-- Records provided follows --
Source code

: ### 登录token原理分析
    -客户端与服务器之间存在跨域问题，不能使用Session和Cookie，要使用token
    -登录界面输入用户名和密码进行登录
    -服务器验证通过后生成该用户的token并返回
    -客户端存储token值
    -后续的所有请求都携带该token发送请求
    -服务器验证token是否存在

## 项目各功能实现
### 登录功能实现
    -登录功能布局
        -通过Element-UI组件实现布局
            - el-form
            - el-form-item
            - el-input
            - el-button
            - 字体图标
-- Records provided concluded --
**What the task requires:**
Return every record, word for word.

**Output of the task:**
Source code

: ### 登录token原理分析
    -客户端与服务器之间存在跨域问题，不能使用Session和Cookie，要使用token
    -登录界面输入用户名和密码进行登录
    -服务器验证通过后生成该用户的token并返回
    -客户端存储token值
    -后续的所有请求都携带该token发送请求
    -服务器验证token是否存在

## 项目各功能实现
### 登录功能实现
    -登录功能布局
        -通过Element-UI组件实现布局
            - el-form
            - el-form-item
            - el-input
            - el-button
            - 字体图标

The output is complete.